> WHAT IS NEEDED: Return all of the entries, keeping every word and mark as it is.

Stored data:
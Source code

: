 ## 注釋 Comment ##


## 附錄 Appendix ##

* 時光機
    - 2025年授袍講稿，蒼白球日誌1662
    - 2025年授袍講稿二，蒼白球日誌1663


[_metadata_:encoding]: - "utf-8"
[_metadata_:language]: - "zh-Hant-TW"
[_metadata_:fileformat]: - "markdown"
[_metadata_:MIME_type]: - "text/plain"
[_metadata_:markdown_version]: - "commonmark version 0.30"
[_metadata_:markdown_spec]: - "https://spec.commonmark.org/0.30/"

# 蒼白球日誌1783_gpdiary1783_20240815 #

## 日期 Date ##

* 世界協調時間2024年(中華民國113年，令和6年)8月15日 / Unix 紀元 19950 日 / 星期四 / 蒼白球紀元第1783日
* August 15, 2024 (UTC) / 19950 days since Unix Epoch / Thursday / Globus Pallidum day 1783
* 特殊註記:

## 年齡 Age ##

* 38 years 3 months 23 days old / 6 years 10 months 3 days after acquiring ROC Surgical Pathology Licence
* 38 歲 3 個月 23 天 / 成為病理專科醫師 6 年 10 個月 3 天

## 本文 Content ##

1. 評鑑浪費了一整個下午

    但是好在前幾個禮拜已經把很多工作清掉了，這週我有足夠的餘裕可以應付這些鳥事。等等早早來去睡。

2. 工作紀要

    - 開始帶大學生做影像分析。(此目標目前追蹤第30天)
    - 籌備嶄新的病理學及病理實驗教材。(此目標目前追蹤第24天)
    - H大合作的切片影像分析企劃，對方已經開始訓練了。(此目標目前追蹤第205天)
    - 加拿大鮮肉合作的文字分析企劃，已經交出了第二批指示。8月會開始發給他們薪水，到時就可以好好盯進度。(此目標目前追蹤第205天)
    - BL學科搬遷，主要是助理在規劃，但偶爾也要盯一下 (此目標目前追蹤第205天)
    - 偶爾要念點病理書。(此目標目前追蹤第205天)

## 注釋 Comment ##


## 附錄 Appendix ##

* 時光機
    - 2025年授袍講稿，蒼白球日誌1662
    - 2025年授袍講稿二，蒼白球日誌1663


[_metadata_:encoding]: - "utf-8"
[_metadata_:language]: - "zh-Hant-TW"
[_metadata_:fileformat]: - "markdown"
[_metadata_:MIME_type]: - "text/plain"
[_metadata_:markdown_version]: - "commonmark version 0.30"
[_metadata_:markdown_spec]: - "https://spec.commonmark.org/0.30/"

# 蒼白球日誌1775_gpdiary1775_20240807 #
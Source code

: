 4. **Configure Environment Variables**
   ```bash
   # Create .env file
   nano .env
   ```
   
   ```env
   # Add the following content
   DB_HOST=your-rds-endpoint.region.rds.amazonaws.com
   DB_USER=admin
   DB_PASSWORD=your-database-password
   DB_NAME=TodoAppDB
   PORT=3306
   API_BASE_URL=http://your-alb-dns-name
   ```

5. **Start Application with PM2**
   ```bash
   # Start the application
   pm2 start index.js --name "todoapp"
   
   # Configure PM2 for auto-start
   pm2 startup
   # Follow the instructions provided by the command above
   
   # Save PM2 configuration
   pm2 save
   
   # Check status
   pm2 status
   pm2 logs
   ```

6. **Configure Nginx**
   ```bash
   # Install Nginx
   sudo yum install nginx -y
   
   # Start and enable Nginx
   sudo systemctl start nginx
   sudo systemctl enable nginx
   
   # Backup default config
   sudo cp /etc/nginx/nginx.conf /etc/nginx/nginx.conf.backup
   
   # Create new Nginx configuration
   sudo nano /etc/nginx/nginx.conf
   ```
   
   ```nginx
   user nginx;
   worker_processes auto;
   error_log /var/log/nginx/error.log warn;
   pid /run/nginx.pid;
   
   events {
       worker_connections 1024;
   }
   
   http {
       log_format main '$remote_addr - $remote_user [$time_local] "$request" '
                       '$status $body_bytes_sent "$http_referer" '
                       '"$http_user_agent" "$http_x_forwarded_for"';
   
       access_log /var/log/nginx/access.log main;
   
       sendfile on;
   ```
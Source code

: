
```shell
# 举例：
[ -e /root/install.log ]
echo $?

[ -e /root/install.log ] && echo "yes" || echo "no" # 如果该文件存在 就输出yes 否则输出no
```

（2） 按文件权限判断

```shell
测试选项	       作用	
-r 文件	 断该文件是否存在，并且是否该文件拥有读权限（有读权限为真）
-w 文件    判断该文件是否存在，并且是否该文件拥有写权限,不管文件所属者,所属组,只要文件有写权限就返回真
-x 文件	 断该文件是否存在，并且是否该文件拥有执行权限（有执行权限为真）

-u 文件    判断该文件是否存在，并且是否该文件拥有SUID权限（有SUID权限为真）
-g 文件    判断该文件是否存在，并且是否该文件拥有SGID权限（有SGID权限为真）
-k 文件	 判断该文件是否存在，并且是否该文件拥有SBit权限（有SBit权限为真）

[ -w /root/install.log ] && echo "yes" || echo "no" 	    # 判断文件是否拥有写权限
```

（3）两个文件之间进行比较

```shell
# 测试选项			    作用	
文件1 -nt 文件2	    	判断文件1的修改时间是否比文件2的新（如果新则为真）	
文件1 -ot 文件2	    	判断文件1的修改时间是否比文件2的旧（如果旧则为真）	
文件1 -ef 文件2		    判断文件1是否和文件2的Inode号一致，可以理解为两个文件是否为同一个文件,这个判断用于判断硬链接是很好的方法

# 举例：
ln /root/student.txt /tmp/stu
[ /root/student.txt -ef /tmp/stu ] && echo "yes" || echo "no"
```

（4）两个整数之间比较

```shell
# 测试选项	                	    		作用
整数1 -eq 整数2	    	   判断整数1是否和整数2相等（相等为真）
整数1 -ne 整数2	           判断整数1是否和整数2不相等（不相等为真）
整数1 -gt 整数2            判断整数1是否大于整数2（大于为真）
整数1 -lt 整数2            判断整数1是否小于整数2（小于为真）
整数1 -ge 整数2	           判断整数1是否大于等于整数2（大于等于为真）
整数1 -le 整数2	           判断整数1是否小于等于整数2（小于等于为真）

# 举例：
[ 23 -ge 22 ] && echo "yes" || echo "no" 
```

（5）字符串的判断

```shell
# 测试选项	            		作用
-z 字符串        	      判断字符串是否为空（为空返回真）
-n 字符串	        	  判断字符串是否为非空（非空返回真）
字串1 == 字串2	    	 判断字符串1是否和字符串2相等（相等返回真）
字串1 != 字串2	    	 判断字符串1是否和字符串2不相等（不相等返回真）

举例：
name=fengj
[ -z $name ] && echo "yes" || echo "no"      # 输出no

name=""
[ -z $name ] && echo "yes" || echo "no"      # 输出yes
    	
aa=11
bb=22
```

> SOLUTION FOR THIS PROBLEM:
Source code

: ## 注釋 Comment ##


## 附錄 Appendix ##

* 時光機
    - 2025年授袍講稿，蒼白球日誌1662
    - 2025年授袍講稿二，蒼白球日誌1663


[_metadata_:encoding]: - "utf-8"
[_metadata_:language]: - "zh-Hant-TW"
[_metadata_:fileformat]: - "markdown"
[_metadata_:MIME_type]: - "text/plain"
[_metadata_:markdown_version]: - "commonmark version 0.30"
[_metadata_:markdown_spec]: - "https://spec.commonmark.org/0.30/"

# 蒼白球日誌1783_gpdiary1783_20240815 #

## 日期 Date ##

* 世界協調時間2024年(中華民國113年，令和6年)8月15日 / Unix 紀元 19950 日 / 星期四 / 蒼白球紀元第1783日
* August 15, 2024 (UTC) / 19950 days since Unix Epoch / Thursday / Globus Pallidum day 1783
* 特殊註記:

## 年齡 Age ##

* 38 years 3 months 23 days old / 6 years 10 months 3 days after acquiring ROC Surgical Pathology Licence
* 38 歲 3 個月 23 天 / 成為病理專科醫師 6 年 10 個月 3 天

## 本文 Content ##

1. 評鑑浪費了一整個下午

    但是好在前幾個禮拜已經把很多工作清掉了，這週我有足夠的餘裕可以應付這些鳥事。等等早早來去睡。

2. 工作紀要

    - 開始帶大學生做影像分析。(此目標目前追蹤第30天)
    - 籌備嶄新的病理學及病理實驗教材。(此目標目前追蹤第24天)
    - H大合作的切片影像分析企劃，對方已經開始訓練了。(此目標目前追蹤第205天)
    - 加拿大鮮肉合作的文字分析企劃，已經交出了第二批指示。8月會開始發給他們薪水，到時就可以好好盯進度。(此目標目前追蹤第205天)
    - BL學科搬遷，主要是助理在規劃，但偶爾也要盯一下 (此目標目前追蹤第205天)
    - 偶爾要念點病理書。(此目標目前追蹤第205天)

## 注釋 Comment ##


## 附錄 Appendix ##

* 時光機
    - 2025年授袍講稿，蒼白球日誌1662
    - 2025年授袍講稿二，蒼白球日誌1663


[_metadata_:encoding]: - "utf-8"
[_metadata_:language]: - "zh-Hant-TW"
[_metadata_:fileformat]: - "markdown"
[_metadata_:MIME_type]: - "text/plain"
[_metadata_:markdown_version]: - "commonmark version 0.30"
[_metadata_:markdown_spec]: - "https://spec.commonmark.org/0.30/"

# 蒼白球日誌1775_gpdiary1775_20240807 #
Source code

: 4. **Configure Environment Variables**
   ```bash
   # Create .env file
   nano .env
   ```
   
   ```env
   # Add the following content
   DB_HOST=your-rds-endpoint.region.rds.amazonaws.com
   DB_USER=admin
   DB_PASSWORD=your-database-password
   DB_NAME=TodoAppDB
   PORT=3306
   API_BASE_URL=http://your-alb-dns-name
   ```

5. **Start Application with PM2**
   ```bash
   # Start the application
   pm2 start index.js --name "todoapp"
   
   # Configure PM2 for auto-start
   pm2 startup
   # Follow the instructions provided by the command above
   
   # Save PM2 configuration
   pm2 save
   
   # Check status
   pm2 status
   pm2 logs
   ```

6. **Configure Nginx**
   ```bash
   # Install Nginx
   sudo yum install nginx -y
   
   # Start and enable Nginx
   sudo systemctl start nginx
   sudo systemctl enable nginx
   
   # Backup default config
   sudo cp /etc/nginx/nginx.conf /etc/nginx/nginx.conf.backup
   
   # Create new Nginx configuration
   sudo nano /etc/nginx/nginx.conf
   ```
   
   ```nginx
   user nginx;
   worker_processes auto;
   error_log /var/log/nginx/error.log warn;
   pid /run/nginx.pid;
   
   events {
       worker_connections 1024;
   }
   
   http {
       log_format main '$remote_addr - $remote_user [$time_local] "$request" '
                       '$status $body_bytes_sent "$http_referer" '
                       '"$http_user_agent" "$http_x_forwarded_for"';
   
       access_log /var/log/nginx/access.log main;
   
       sendfile on;
   ```
Source code

:
```shell
# 举例：
[ -e /root/install.log ]
echo $?

[ -e /root/install.log ] && echo "yes" || echo "no" # 如果该文件存在 就输出yes 否则输出no
```

（2） 按文件权限判断

```shell
测试选项	       作用	
-r 文件	 断该文件是否存在，并且是否该文件拥有读权限（有读权限为真）
-w 文件    判断该文件是否存在，并且是否该文件拥有写权限,不管文件所属者,所属组,只要文件有写权限就返回真
-x 文件	 断该文件是否存在，并且是否该文件拥有执行权限（有执行权限为真）

-u 文件    判断该文件是否存在，并且是否该文件拥有SUID权限（有SUID权限为真）
-g 文件    判断该文件是否存在，并且是否该文件拥有SGID权限（有SGID权限为真）
-k 文件	 判断该文件是否存在，并且是否该文件拥有SBit权限（有SBit权限为真）

[ -w /root/install.log ] && echo "yes" || echo "no" 	    # 判断文件是否拥有写权限
```

（3）两个文件之间进行比较

```shell
# 测试选项			    作用	
文件1 -nt 文件2	    	判断文件1的修改时间是否比文件2的新（如果新则为真）	
文件1 -ot 文件2	    	判断文件1的修改时间是否比文件2的旧（如果旧则为真）	
文件1 -ef 文件2		    判断文件1是否和文件2的Inode号一致，可以理解为两个文件是否为同一个文件,这个判断用于判断硬链接是很好的方法

# 举例：
ln /root/student.txt /tmp/stu
[ /root/student.txt -ef /tmp/stu ] && echo "yes" || echo "no"
```

（4）两个整数之间比较

```shell
# 测试选项	                	    		作用
整数1 -eq 整数2	    	   判断整数1是否和整数2相等（相等为真）
整数1 -ne 整数2	           判断整数1是否和整数2不相等（不相等为真）
整数1 -gt 整数2            判断整数1是否大于整数2（大于为真）
整数1 -lt 整数2            判断整数1是否小于整数2（小于为真）
整数1 -ge 整数2	           判断整数1是否大于等于整数2（大于等于为真）
整数1 -le 整数2	           判断整数1是否小于等于整数2（小于等于为真）

# 举例：
[ 23 -ge 22 ] && echo "yes" || echo "no" 
```

（5）字符串的判断

```shell
# 测试选项	            		作用
-z 字符串        	      判断字符串是否为空（为空返回真）
-n 字符串	        	  判断字符串是否为非空（非空返回真）
字串1 == 字串2	    	 判断字符串1是否和字符串2相等（相等返回真）
字串1 != 字串2	    	 判断字符串1是否和字符串2不相等（不相等返回真）

举例：
name=fengj
[ -z $name ] && echo "yes" || echo "no"      # 输出no

name=""
[ -z $name ] && echo "yes" || echo "no"      # 输出yes
    	
aa=11
bb=22
```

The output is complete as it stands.